You don’t have to go far in Alaska to find a little slice of serenity. The tranquillity of the lakes, glaciers, wide-open plains is one of the reasons why many of us love it so much here.
However, for some people, this peace is often broken – not by the sounds coming from their surroundings, but by a consistent ringing sensation in their ear.
And while you may have heard the name, not many people know the exact reasons why it emerges or how it can be treated.
So I decided to take the opportunity to provide insights about it and explain what excellent solutions we can offer you at Alaska Hearing & Tinnitus Center.
So what exactly is Tinnitus?
To begin, it’s worth saying that audiologists don’t class tinnitus as an isolated condition. Instead, we know it as a symptom that arises in response to another underlying issue.
Classically, someone with tinnitus will hear a high-pitched ringing sound in their ears.
But actually, this sensation is unique to each individual – and can include a humming, hissing, or clicking sound, among others.
Researchers believe that this sound is created by our brains when it tries to offset damage to our auditory system – with it mimicking the high-frequency part of our hearing that is deficient.
People can experience a mild form of tinnitus, which doesn’t significantly affect their quality of life. However, others find the symptoms grow worse and never dissipate.

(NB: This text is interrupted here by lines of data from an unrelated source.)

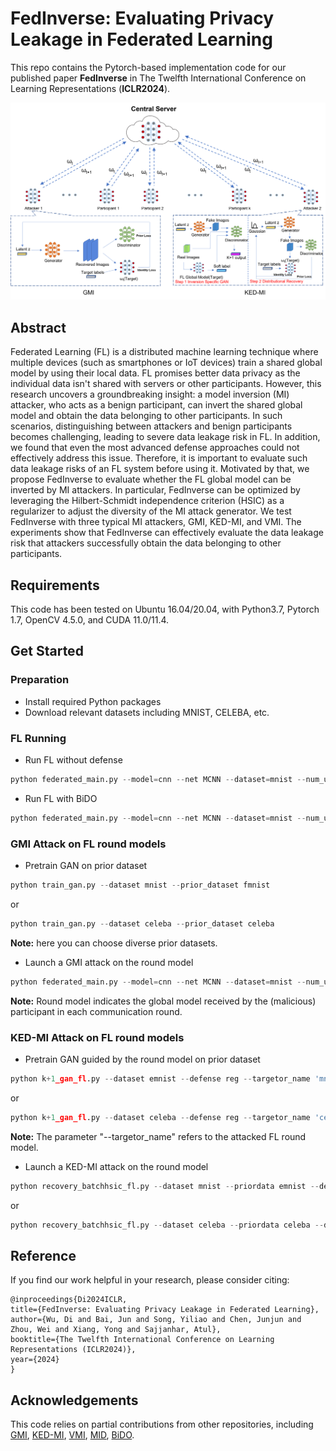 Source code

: # FedInverse: Evaluating Privacy Leakage in Federated Learning
This repo contains the Pytorch-based implementation code for our published paper **FedInverse** in The Twelfth International Conference on Learning Representations (**ICLR2024**).

![FedInverse Example.png](https://github.com/Jun-B0518/FedInverse/blob/main/FedInverse%20Framework.png)
## Abstract
Federated Learning (FL) is a distributed machine learning technique where multiple devices (such as smartphones or IoT devices) train a shared global model by using their local data. FL promises better data privacy as the individual data isn't shared with servers or other participants. However, this research uncovers a groundbreaking insight: a model inversion (MI) attacker, who acts as a benign participant, can invert the shared global model and obtain the data belonging to other participants. In such scenarios, distinguishing between attackers and benign participants becomes challenging, leading to severe data leakage risk in FL. In addition, we found that even the most advanced defense approaches could not effectively address this issue. Therefore, it is important to evaluate such data leakage risks of an FL system before using it. Motivated by that, we propose FedInverse to evaluate whether the FL global model can be inverted by MI attackers. In particular, FedInverse can be optimized by leveraging the Hilbert-Schmidt independence criterion (HSIC) as a regularizer to adjust the diversity of the MI attack generator. We test FedInverse with three typical MI attackers, GMI, KED-MI, and VMI. The experiments show that FedInverse can effectively evaluate the data leakage risk that attackers successfully obtain the data belonging to other participants.
## Requirements
This code has been tested on Ubuntu 16.04/20.04, with Python3.7, Pytorch 1.7, OpenCV 4.5.0, and CUDA 11.0/11.4.
## Get Started
### Preparation
- Install required Python packages
- Download relevant datasets including MNIST, CELEBA, etc.
### FL Running
- Run FL without defense
```python
python federated_main.py --model=cnn --net MCNN --dataset=mnist --num_users 100 -R=10 -C='0.1' -B=60 -E=1 --iid=1 --testacc='1.0' --optimizer=sgd --lossfunc=crossentropy --lr='0.01' --measure 'None' --lamdax 0 --lamday 0 --hsic_training False  
```
- Run FL with BiDO
```python
python federated_main.py --model=cnn --net MCNN --dataset=mnist --num_users 100 -R=10 -C='0.1' -B=60 -E=1 --iid=1 --testacc='1.0' --optimizer=sgd --lossfunc=crossentropy --lr='0.01' --measure 'HSIC' --lamdax 2 --lamday 20 --hsic_training True  
```
### GMI Attack on FL round models
- Pretrain GAN on prior dataset
```python
python train_gan.py --dataset mnist --prior_dataset fmnist 
```
or 
```python
python train_gan.py --dataset celeba --prior_dataset celeba 
```
**Note:** here you can choose diverse prior datasets.
- Launch a GMI attack on the round model
```python
python federated_main.py --model=cnn --net MCNN --dataset=mnist --num_users 100 -R=10 -C='0.1' -B=60 -E=1 --iid=1 --testacc='1.0' --optimizer=sgd --lossfunc=crossentropy --lr='0.01' --measure 'HSIC' --lamdax 2 --lamday 20 --hsic_training True  
```
**Note:** Round model indicates the global model received by the (malicious) participant in each communication round.
### KED-MI Attack on FL round models
- Pretrain GAN guided by the round model on prior dataset
```python
python k+1_gan_fl.py --dataset emnist --defense reg --targetor_name 'mnist_MCNN_idd[1]_R[1]_C[0.1]_E[1]_B[10]_Acc[83.34].tar' 
```
or 
```python
python k+1_gan_fl.py --dataset celeba --defense reg --targetor_name 'celeba_VGG16_idd[1]_R[10]_C[1.0]_E[50]_B[64]_Acc[71.37].tar' 
```
**Note:** The parameter "--targetor_name" refers to the attacked FL round model.
- Launch a KED-MI attack on the round model
```python
python recovery_batchhsic_fl.py --dataset mnist --priordata emnist --defense reg --attack_improve BATCHHSIC --times 10 --lamda 0 --sigma 0 --targetor_name 'mnist_MCNN_idd[1]_R[1]_C[0.2]_E[1]_B[10]_Acc[83.49].tar' --g_name 'G_mnist_MCNN_idd[1]_R[1]_C[0.2]_E[1]_B[10]_Acc[83.49].tar.tar' --d_name 'D_mnist_MCNN_idd[1]_R[1]_C[0.2]_E[1]_B[10]_Acc[83.49].tar.tar' --iter 5000 --seeds 500 --improved_flag --verbose True 
```
or 
```python
python recovery_batchhsic_fl.py --dataset celeba --priordata celeba --defense reg --attack_improve BATCHHSIC --times 5 --lamda 0 --sigma 0 --targetor_name 'celeba_VGG16_idd[1]_R[1]_C[1.0]_E[30]_B[32]_Acc[6725.].tar' --g_name 'G_celeba_VGG16_idd[1]_R[1]_C[1.0]_E[30]_B[32]_Acc[6725.].tar.tar' --d_name 'D_celeba_VGG16_idd[1]_R[1]_C[1.0]_E[30]_B[32]_Acc[6725.].tar.tar' --iter 5000 --seeds 5 --improved_flag --verbose True 
```
## Reference
If you find our work helpful in your research, please consider citing:
```
@inproceedings{Di2024ICLR,
title={FedInverse: Evaluating Privacy Leakage in Federated Learning},
author={Wu, Di and Bai, Jun and Song, Yiliao and Chen, Junjun and Zhou, Wei and Xiang, Yong and Sajjanhar, Atul},
booktitle={The Twelfth International Conference on Learning Representations (ICLR2024)},
year={2024}
}
```
## Acknowledgements
This code relies on partial contributions from other repositories, including [GMI](https://arxiv.org/abs/1911.07135), [KED-MI](https://arxiv.org/abs/2010.04092), [VMI](https://arxiv.org/abs/2201.10787), [MID](https://arxiv.org/abs/2009.05241), [BiDO](https://arxiv.org/abs/2206.05483).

Over time, this can lead to social and emotional issues, as the sensation affects their personal goals and relationships with others.
The two types of Tinnitus
Audiologists distinguish between two types of tinnitus: subjective and objective.
Subjective tinnitus, which most people experience, comes from a problem in your outer, middle, or inner ear – such as nerve damage in your auditory system.
No one else but you will witness the ringing sound you hear, and it won’t be audible to me during your ear examination at the clinic.
On the contrary, there are a small number of people – roughly five percent – who will hear a sound that I also witness during an assessment.
In these cases, the issue usually results from increase blood flow, vibrations in the ear, or overuse of auditory muscles.
What causes Tinnitus?
The reasons why someone acquires tinnitus can be extremely wide-ranging. But to give you an idea, I’ve provided some examples below:
- Problems arising from aging: as we get older, nerve fibers located in our inner ears can slowly degrade, leading to hearing loss and tinnitus.
- Nerve damage due to noise exposure: some people can witness a very loud sound, leading to tinnitus, but it’s also possible to get the issue if you hear regular sounds above a safe level.
- Head trauma: if you receive a bang on the head, particularly if it’s close to your ear, you can sometimes find you gain tinnitus symptoms later.
- An obstruction in your ear canal: a range of issues like earwax build-up, inflammation, or growths in your ear can also lead to tinnitus.
- Certain medicines cause issues: ototoxic drugs can additionally lead to someone getting tinnitus, with the symptoms often reducing once you stop taking them.
How can you treat Tinnitus?
People often believe tinnitus is untreatable, and so they don’t seek help when they begin to notice their symptoms.
Indeed, tinnitus can’t often be cured completely.
But actually, there are several ways that I can help you reduce your symptoms – using technological solutions, counseling techniques, and medical referrals.
Also, lifestyle changes can make a huge difference.
I often advise my patients to consider altering their sleeping patterns, use protection against potentially dangerous sounds, and to see if they can reduce their daily stress burden.